**** Provided records ****
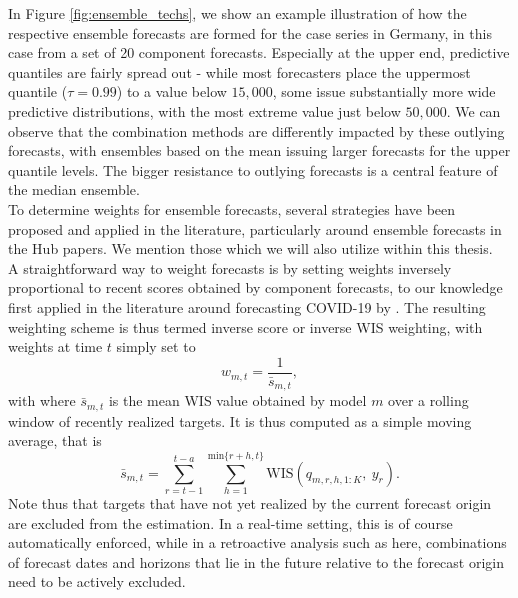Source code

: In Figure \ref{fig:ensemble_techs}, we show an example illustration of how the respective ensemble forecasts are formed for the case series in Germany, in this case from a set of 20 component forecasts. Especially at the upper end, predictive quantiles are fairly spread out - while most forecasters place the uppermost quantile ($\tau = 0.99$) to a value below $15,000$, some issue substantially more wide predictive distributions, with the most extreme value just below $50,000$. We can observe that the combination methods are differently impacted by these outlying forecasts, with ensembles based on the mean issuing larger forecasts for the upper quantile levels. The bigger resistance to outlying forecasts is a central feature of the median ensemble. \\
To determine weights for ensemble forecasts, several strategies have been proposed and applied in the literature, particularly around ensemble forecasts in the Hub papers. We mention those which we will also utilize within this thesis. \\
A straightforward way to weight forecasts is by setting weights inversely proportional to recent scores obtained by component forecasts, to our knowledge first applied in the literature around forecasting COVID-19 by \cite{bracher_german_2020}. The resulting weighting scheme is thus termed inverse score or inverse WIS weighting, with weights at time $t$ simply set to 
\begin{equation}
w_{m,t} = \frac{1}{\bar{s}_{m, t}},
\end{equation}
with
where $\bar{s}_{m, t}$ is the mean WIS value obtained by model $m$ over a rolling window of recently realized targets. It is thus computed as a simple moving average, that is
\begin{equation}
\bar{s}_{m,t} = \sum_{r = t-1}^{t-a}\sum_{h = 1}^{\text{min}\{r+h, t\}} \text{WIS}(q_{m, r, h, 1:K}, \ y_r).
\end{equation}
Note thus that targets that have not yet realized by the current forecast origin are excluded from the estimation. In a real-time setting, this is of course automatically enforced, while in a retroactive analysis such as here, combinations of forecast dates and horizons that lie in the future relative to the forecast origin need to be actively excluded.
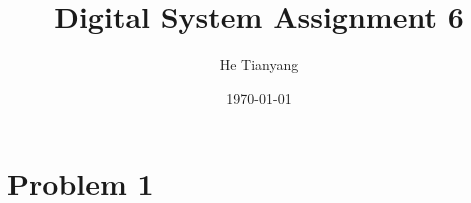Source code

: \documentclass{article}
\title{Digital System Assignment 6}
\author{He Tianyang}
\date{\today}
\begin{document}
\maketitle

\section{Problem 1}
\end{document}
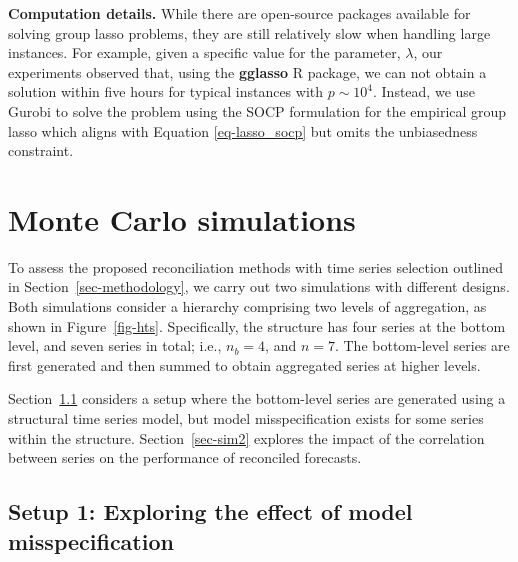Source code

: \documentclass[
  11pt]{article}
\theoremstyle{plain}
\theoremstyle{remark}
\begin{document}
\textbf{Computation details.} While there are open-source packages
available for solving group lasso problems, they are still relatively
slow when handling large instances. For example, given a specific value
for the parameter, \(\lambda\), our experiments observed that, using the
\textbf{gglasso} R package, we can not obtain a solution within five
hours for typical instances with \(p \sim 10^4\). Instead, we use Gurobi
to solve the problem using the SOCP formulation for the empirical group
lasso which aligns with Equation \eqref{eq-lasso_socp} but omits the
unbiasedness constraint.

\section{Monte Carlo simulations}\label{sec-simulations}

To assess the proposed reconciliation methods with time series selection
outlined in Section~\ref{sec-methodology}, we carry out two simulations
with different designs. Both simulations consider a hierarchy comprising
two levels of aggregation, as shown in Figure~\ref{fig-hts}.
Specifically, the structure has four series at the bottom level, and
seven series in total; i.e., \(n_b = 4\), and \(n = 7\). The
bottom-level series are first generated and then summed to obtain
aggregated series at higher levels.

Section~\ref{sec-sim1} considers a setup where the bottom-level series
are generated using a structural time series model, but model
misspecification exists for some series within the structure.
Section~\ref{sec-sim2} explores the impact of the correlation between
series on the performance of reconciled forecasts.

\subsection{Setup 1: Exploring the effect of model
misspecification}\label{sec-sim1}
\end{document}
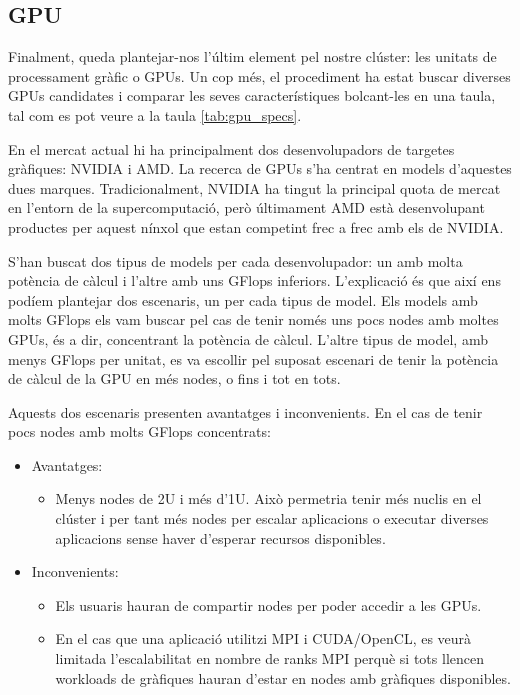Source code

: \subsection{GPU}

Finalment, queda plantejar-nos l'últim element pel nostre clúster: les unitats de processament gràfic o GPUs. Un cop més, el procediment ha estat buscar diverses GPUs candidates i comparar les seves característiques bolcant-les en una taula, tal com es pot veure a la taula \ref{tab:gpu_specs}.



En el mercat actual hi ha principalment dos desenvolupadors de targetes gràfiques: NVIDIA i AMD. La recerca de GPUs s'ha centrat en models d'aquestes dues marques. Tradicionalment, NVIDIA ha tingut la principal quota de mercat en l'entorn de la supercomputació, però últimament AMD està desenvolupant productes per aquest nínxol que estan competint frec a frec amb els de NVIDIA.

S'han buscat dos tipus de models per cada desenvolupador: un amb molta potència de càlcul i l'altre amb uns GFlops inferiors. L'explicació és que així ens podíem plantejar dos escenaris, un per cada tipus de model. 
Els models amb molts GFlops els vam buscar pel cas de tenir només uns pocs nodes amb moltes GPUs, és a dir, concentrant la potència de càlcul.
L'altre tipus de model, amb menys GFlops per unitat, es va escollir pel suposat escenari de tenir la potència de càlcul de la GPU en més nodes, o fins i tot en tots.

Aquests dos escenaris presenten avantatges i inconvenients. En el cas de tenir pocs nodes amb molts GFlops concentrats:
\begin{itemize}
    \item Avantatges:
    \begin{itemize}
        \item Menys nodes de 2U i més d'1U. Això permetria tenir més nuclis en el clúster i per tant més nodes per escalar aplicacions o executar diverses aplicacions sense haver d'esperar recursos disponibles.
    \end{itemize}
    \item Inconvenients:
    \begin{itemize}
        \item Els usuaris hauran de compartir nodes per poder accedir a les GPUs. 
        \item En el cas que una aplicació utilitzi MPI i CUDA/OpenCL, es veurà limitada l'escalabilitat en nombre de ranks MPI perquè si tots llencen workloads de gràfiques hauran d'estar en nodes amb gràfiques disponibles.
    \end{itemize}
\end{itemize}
****
- _Exercise description_: Repeat the data exactly, excluding the pictures.

- _Response to the task_:
Source code

: In Figure \ref{fig:ensemble_techs}, we show an example illustration of how the respective ensemble forecasts are formed for the case series in Germany, in this case from a set of 20 component forecasts. Especially at the upper end, predictive quantiles are fairly spread out - while most forecasters place the uppermost quantile ($\tau = 0.99$) to a value below $15,000$, some issue substantially more wide predictive distributions, with the most extreme value just below $50,000$. We can observe that the combination methods are differently impacted by these outlying forecasts, with ensembles based on the mean issuing larger forecasts for the upper quantile levels. The bigger resistance to outlying forecasts is a central feature of the median ensemble. \\
To determine weights for ensemble forecasts, several strategies have been proposed and applied in the literature, particularly around ensemble forecasts in the Hub papers. We mention those which we will also utilize within this thesis. \\
A straightforward way to weight forecasts is by setting weights inversely proportional to recent scores obtained by component forecasts, to our knowledge first applied in the literature around forecasting COVID-19 by \cite{bracher_german_2020}. The resulting weighting scheme is thus termed inverse score or inverse WIS weighting, with weights at time $t$ simply set to 
\begin{equation}
w_{m,t} = \frac{1}{\bar{s}_{m, t}},
\end{equation}
with
where $\bar{s}_{m, t}$ is the mean WIS value obtained by model $m$ over a rolling window of recently realized targets. It is thus computed as a simple moving average, that is
\begin{equation}
\bar{s}_{m,t} = \sum_{r = t-1}^{t-a}\sum_{h = 1}^{\text{min}\{r+h, t\}} \text{WIS}(q_{m, r, h, 1:K}, \ y_r).
\end{equation}
Note thus that targets that have not yet realized by the current forecast origin are excluded from the estimation. In a real-time setting, this is of course automatically enforced, while in a retroactive analysis such as here, combinations of forecast dates and horizons that lie in the future relative to the forecast origin need to be actively excluded.
Source code

: \documentclass{article}
\title{Digital System Assignment 6}
\author{He Tianyang}
\date{\today}
\begin{document}
\maketitle

\section{Problem 1}
\end{document}
Source code

: \documentclass[
  11pt]{article}
\theoremstyle{plain}
\theoremstyle{remark}
\begin{document}
\textbf{Computation details.} While there are open-source packages
available for solving group lasso problems, they are still relatively
slow when handling large instances. For example, given a specific value
for the parameter, \(\lambda\), our experiments observed that, using the
\textbf{gglasso} R package, we can not obtain a solution within five
hours for typical instances with \(p \sim 10^4\). Instead, we use Gurobi
to solve the problem using the SOCP formulation for the empirical group
lasso which aligns with Equation \eqref{eq-lasso_socp} but omits the
unbiasedness constraint.

\section{Monte Carlo simulations}\label{sec-simulations}

To assess the proposed reconciliation methods with time series selection
outlined in Section~\ref{sec-methodology}, we carry out two simulations
with different designs. Both simulations consider a hierarchy comprising
two levels of aggregation, as shown in Figure~\ref{fig-hts}.
Specifically, the structure has four series at the bottom level, and
seven series in total; i.e., \(n_b = 4\), and \(n = 7\). The
bottom-level series are first generated and then summed to obtain
aggregated series at higher levels.

Section~\ref{sec-sim1} considers a setup where the bottom-level series
are generated using a structural time series model, but model
misspecification exists for some series within the structure.
Section~\ref{sec-sim2} explores the impact of the correlation between
series on the performance of reconciled forecasts.

\subsection{Setup 1: Exploring the effect of model
misspecification}\label{sec-sim1}
\end{document}
Source code

: \subsection{GPU}

Finalment, queda plantejar-nos l'últim element pel nostre clúster: les unitats de processament gràfic o GPUs. Un cop més, el procediment ha estat buscar diverses GPUs candidates i comparar les seves característiques bolcant-les en una taula, tal com es pot veure a la taula \ref{tab:gpu_specs}.



En el mercat actual hi ha principalment dos desenvolupadors de targetes gràfiques: NVIDIA i AMD. La recerca de GPUs s'ha centrat en models d'aquestes dues marques. Tradicionalment, NVIDIA ha tingut la principal quota de mercat en l'entorn de la supercomputació, però últimament AMD està desenvolupant productes per aquest nínxol que estan competint frec a frec amb els de NVIDIA.

S'han buscat dos tipus de models per cada desenvolupador: un amb molta potència de càlcul i l'altre amb uns GFlops inferiors. L'explicació és que així ens podíem plantejar dos escenaris, un per cada tipus de model. 
Els models amb molts GFlops els vam buscar pel cas de tenir només uns pocs nodes amb moltes GPUs, és a dir, concentrant la potència de càlcul.
L'altre tipus de model, amb menys GFlops per unitat, es va escollir pel suposat escenari de tenir la potència de càlcul de la GPU en més nodes, o fins i tot en tots.

Aquests dos escenaris presenten avantatges i inconvenients. En el cas de tenir pocs nodes amb molts GFlops concentrats:
\begin{itemize}
    \item Avantatges:
    \begin{itemize}
        \item Menys nodes de 2U i més d'1U. Això permetria tenir més nuclis en el clúster i per tant més nodes per escalar aplicacions o executar diverses aplicacions sense haver d'esperar recursos disponibles.
    \end{itemize}
    \item Inconvenients:
    \begin{itemize}
        \item Els usuaris hauran de compartir nodes per poder accedir a les GPUs. 
        \item En el cas que una aplicació utilitzi MPI i CUDA/OpenCL, es veurà limitada l'escalabilitat en nombre de ranks MPI perquè si tots llencen workloads de gràfiques hauran d'estar en nodes amb gràfiques disponibles.
    \end{itemize}
\end{itemize}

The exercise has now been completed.